Obviously there are also material factors that may be affecting the level of public generosity in time and money as well. But I suspect these do not explain the whole story. Yes, recent inflation has put strain on budgets, but incomes today are still far higher than historic periods when significant numbers of ordinary people would have been tithing regularly from their income as a matter of religious and cultural obligation. And yes, there is increasing distrust among many certain people directed at large, “corporate” charities, but why would this make people stop giving or volunteering entirely, rather than redirecting their donation to smaller, more local charities? I suspect rather this is a symptom of our fraying social fabric, as mega-charities become less funded and directed from their grassroots as parts of an organic civil society, they become more funded by governments and billionaires as elements of a distant governing class.

I fear that rates of charitable donation and volunteering will continue to decline

If the Christian culture of our society fades and is replaced by a multicultural society with fewer shared bonds or stories, I fear that rates of charitable donation and volunteering will continue to decline. This may in turn become self-reinforcing, if charities are no longer there to fill the social fabric, or if they only continue as astro-turf organisations funded and controlled from above. A weaker social fabric may lead people to turn inwards, resulting in fewer donating and volunteering, which will in turn isolate people from each other.
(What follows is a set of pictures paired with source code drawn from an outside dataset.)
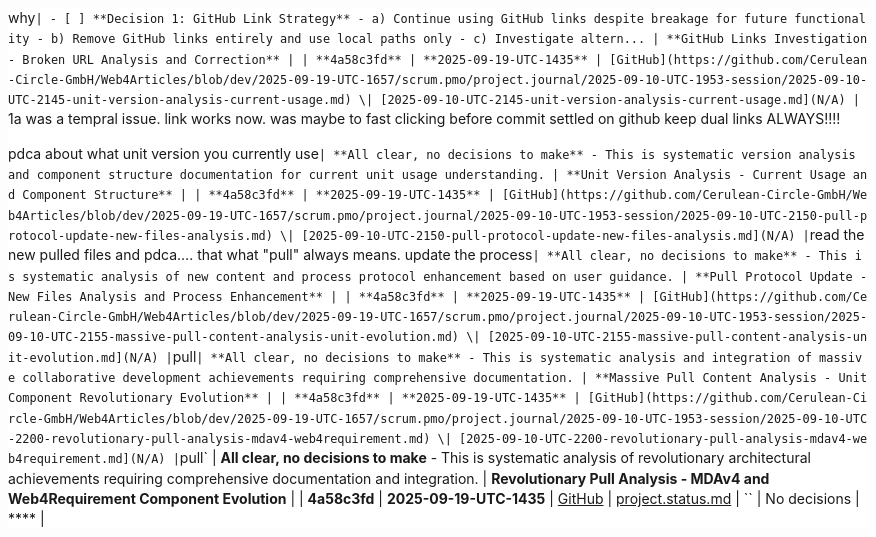 why` | - [ ] **Decision 1: GitHub Link Strategy** - a) Continue using GitHub links despite breakage for future functionality - b) Remove GitHub links entirely and use local paths only - c) Investigate altern... | **GitHub Links Investigation - Broken URL Analysis and Correction** |
| **4a58c3fd** | **2025-09-19-UTC-1435** | [GitHub](https://github.com/Cerulean-Circle-GmbH/Web4Articles/blob/dev/2025-09-19-UTC-1657/scrum.pmo/project.journal/2025-09-10-UTC-1953-session/2025-09-10-UTC-2145-unit-version-analysis-current-usage.md) \| [2025-09-10-UTC-2145-unit-version-analysis-current-usage.md](N/A) | `1a
was a tempral issue. link works now. was maybe to fast clicking before commit settled on github
keep dual links ALWAYS!!!!

pdca about what unit version you currently use` | **All clear, no decisions to make** - This is systematic version analysis and component structure documentation for current unit usage understanding. | **Unit Version Analysis - Current Usage and Component Structure** |
| **4a58c3fd** | **2025-09-19-UTC-1435** | [GitHub](https://github.com/Cerulean-Circle-GmbH/Web4Articles/blob/dev/2025-09-19-UTC-1657/scrum.pmo/project.journal/2025-09-10-UTC-1953-session/2025-09-10-UTC-2150-pull-protocol-update-new-files-analysis.md) \| [2025-09-10-UTC-2150-pull-protocol-update-new-files-analysis.md](N/A) | `read the new pulled files and pdca…. that what "pull" always means. update the process` | **All clear, no decisions to make** - This is systematic analysis of new content and process protocol enhancement based on user guidance. | **Pull Protocol Update - New Files Analysis and Process Enhancement** |
| **4a58c3fd** | **2025-09-19-UTC-1435** | [GitHub](https://github.com/Cerulean-Circle-GmbH/Web4Articles/blob/dev/2025-09-19-UTC-1657/scrum.pmo/project.journal/2025-09-10-UTC-1953-session/2025-09-10-UTC-2155-massive-pull-content-analysis-unit-evolution.md) \| [2025-09-10-UTC-2155-massive-pull-content-analysis-unit-evolution.md](N/A) | `pull` | **All clear, no decisions to make** - This is systematic analysis and integration of massive collaborative development achievements requiring comprehensive documentation. | **Massive Pull Content Analysis - Unit Component Revolutionary Evolution** |
| **4a58c3fd** | **2025-09-19-UTC-1435** | [GitHub](https://github.com/Cerulean-Circle-GmbH/Web4Articles/blob/dev/2025-09-19-UTC-1657/scrum.pmo/project.journal/2025-09-10-UTC-1953-session/2025-09-10-UTC-2200-revolutionary-pull-analysis-mdav4-web4requirement.md) \| [2025-09-10-UTC-2200-revolutionary-pull-analysis-mdav4-web4requirement.md](N/A) | `pull` | **All clear, no decisions to make** - This is systematic analysis of revolutionary architectural achievements requiring comprehensive documentation and integration. | **Revolutionary Pull Analysis - MDAv4 and Web4Requirement Component Evolution** |
| **4a58c3fd** | **2025-09-19-UTC-1435** | [GitHub](https://github.com/Cerulean-Circle-GmbH/Web4Articles/blob/dev/2025-09-19-UTC-1657/scrum.pmo/project.journal/2025-09-10-UTC-1953-session/project.status.md) \| [project.status.md](N/A) | `` | No decisions | **** |
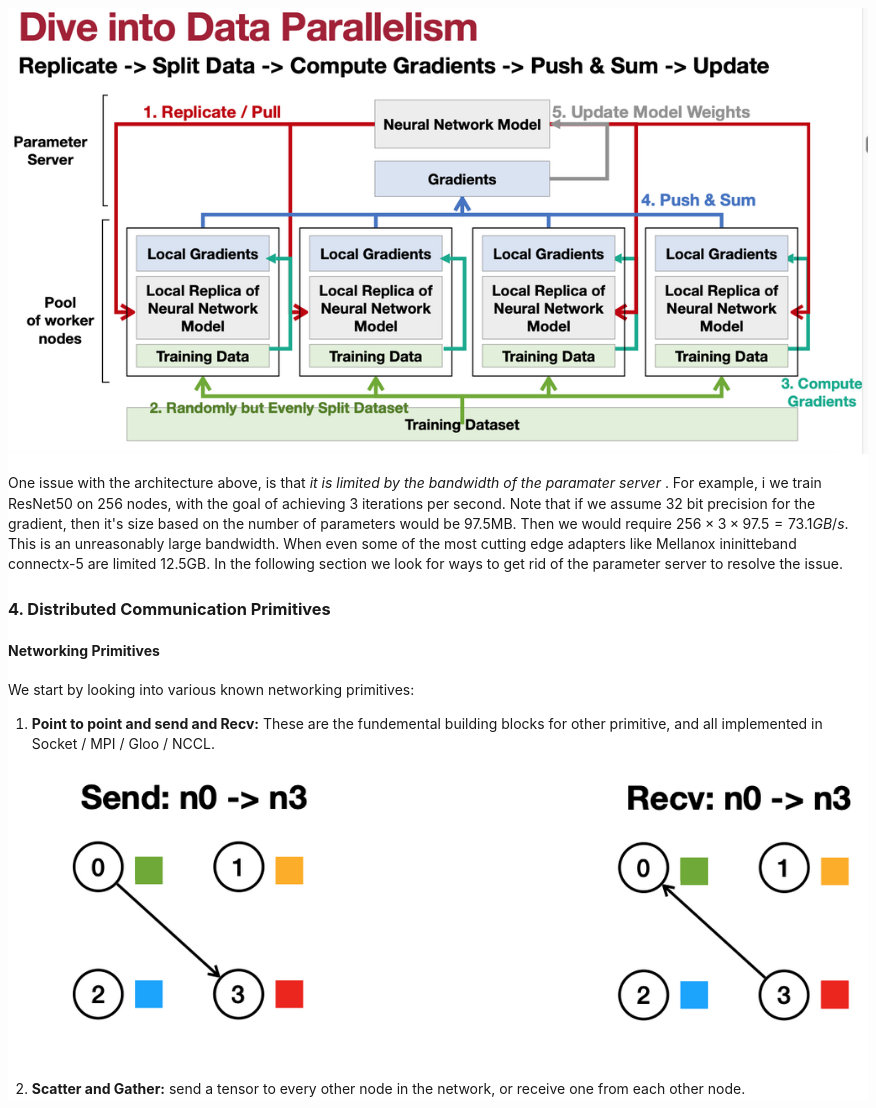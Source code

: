 ![Data parallelism Architecture](./figures/lecture-13/mjabbour/figure7-datapardetail.png)



One issue with the architecture above, is that *it is limited by the bandwidth of the paramater server* .  For example, i we train ResNet50 on 256 nodes, with the goal of achieving 3 iterations per second. Note that if we assume 32 bit precision for the gradient, then it's size based on the number of parameters would be 97.5MB. Then we would require $256 \times 3 \times 97.5 = 73.1 GB/s$. This is an unreasonably large bandwidth. When even some of the most cutting edge adapters like Mellanox ininitteband connectx-5 are limited 12.5GB. In the following section we look for ways to get rid of the parameter server to resolve the issue.

### 4. Distributed Communication Primitives


#### Networking Primitives

We start by looking into various known networking primitives:

1. **Point to point and send and Recv:** These are the fundemental building blocks for other primitive, and all implemented in Socket / MPI / Gloo / NCCL.
![Send and Receive](./figures/lecture-13/mjabbour/figure8-send.png)
2. **Scatter and Gather:** send a tensor to every other node in the network, or receive one from each other node.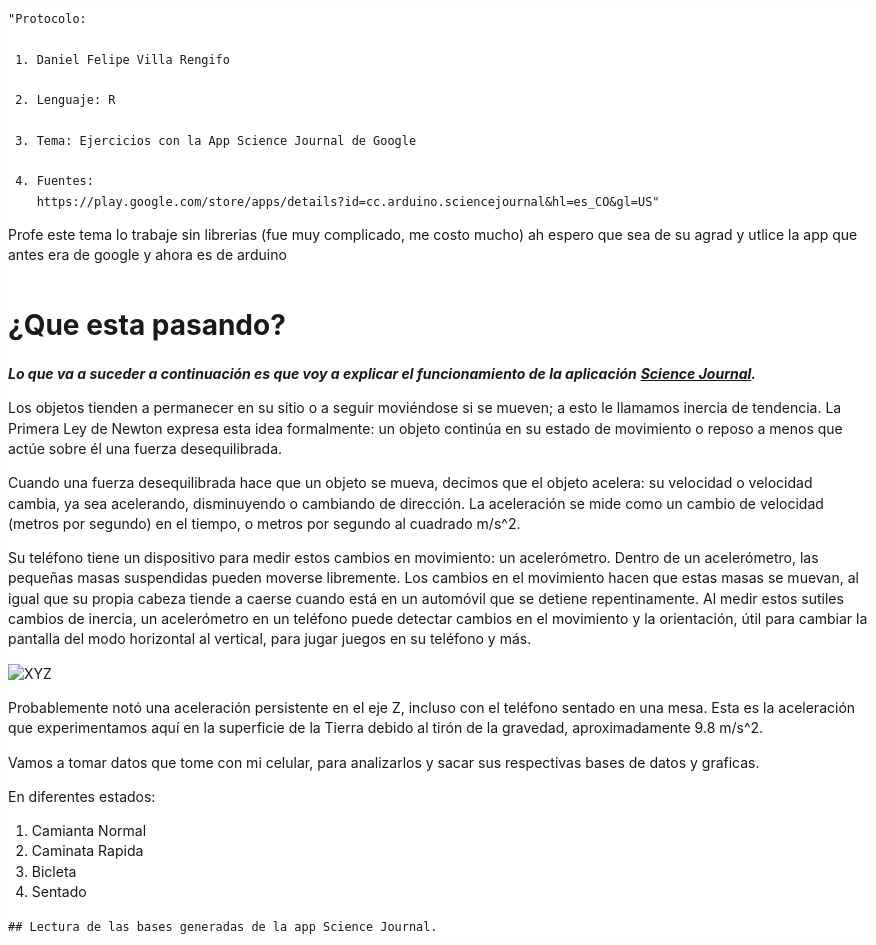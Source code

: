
 ```{r, eval=FALSE, include=TRUE}
"Protocolo:

 1. Daniel Felipe Villa Rengifo

 2. Lenguaje: R

 3. Tema: Ejercicios con la App Science Journal de Google

 4. Fuentes:
    https://play.google.com/store/apps/details?id=cc.arduino.sciencejournal&hl=es_CO&gl=US"
```
Profe este tema lo trabaje sin librerias (fue muy complicado, me costo mucho) ah espero que sea de su agrad y utlice la app que antes era de google y ahora es de arduino

# ¿Que esta pasando?

**_Lo que va a suceder a continuación es que voy a explicar el funcionamiento de la aplicación_** **_[Science Journal](https://sciencejournal.withgoogle.com/experiments/getting-started-with-motion/)._**

Los objetos tienden a permanecer en su sitio o a seguir moviéndose si se mueven; a esto le llamamos inercia de tendencia. La Primera Ley de Newton expresa esta idea formalmente: un objeto continúa en su estado de movimiento o reposo a menos que actúe sobre él una fuerza desequilibrada.

Cuando una fuerza desequilibrada hace que un objeto se mueva, decimos que el objeto acelera: su velocidad o velocidad cambia, ya sea acelerando, disminuyendo o cambiando de dirección. La aceleración se mide como un cambio de velocidad (metros por segundo) en el tiempo, o metros por segundo al cuadrado m/s^2.

Su teléfono tiene un dispositivo para medir estos cambios en movimiento: un acelerómetro. Dentro de un acelerómetro, las pequeñas masas suspendidas pueden moverse libremente. Los cambios en el movimiento hacen que estas masas se muevan, al igual que su propia cabeza tiende a caerse cuando está en un automóvil que se detiene repentinamente. Al medir estos sutiles cambios de inercia, un acelerómetro en un teléfono puede detectar cambios en el movimiento y la orientación, útil para cambiar la pantalla del modo horizontal al vertical, para jugar juegos en su teléfono y más.

![XYZ](https://sciencejournal.withgoogle.com/static/images/pages/experiments/getting-started-with-motion/phone-axis.jpg)

Probablemente notó una aceleración persistente en el eje Z, incluso con el teléfono sentado en una mesa. Esta es la aceleración que experimentamos aquí en la superficie de la Tierra debido al tirón de la gravedad, aproximadamente 9.8 m/s^2.


Vamos a tomar datos que tome con mi celular, para analizarlos y sacar sus respectivas bases de datos y graficas.

En diferentes estados:

1. Camianta Normal
2. Caminata Rapida
3. Bicleta
4. Sentado

```{r,echo = FALSE, results = 'hide'}
## Lectura de las bases generadas de la app Science Journal.
```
I usually try to end my articles on a positive note, but in this case it is hard to know what to say. The decline of Christianity in Britain is a long-term process that has become steadily more acute in the last thirty years. So is the increasing ethnic, religious and cultural diversity resulting from mass immigration into the UK.  There are many wonderful things about experiencing the religions and cultures of the world on your doorstep, but the combined result of these is that Britons are more divided, into more, smaller communities with less in common; and where people have less in common, they feel less solidarity and less obligation to one another outside of their own mini-community. 

One way to counteract this tendency, would be for the state to promote a shared, community-focussed vision of what it meant to be British, but instead we get an increasingly extreme, tech-enabled individualism, that rejects any binding duties towards family, community and nation; made steadily worse by a progressive elite that also refuses to even consider that there might be any downsides to multiculturalism that need to be ameliorated. This ethos is a far cry from the Christian roots of our charities and civic society, on whose moral and cultural infrastructure, like the physical infrastructure of our ageing Victorian railways and sewers, we still rely.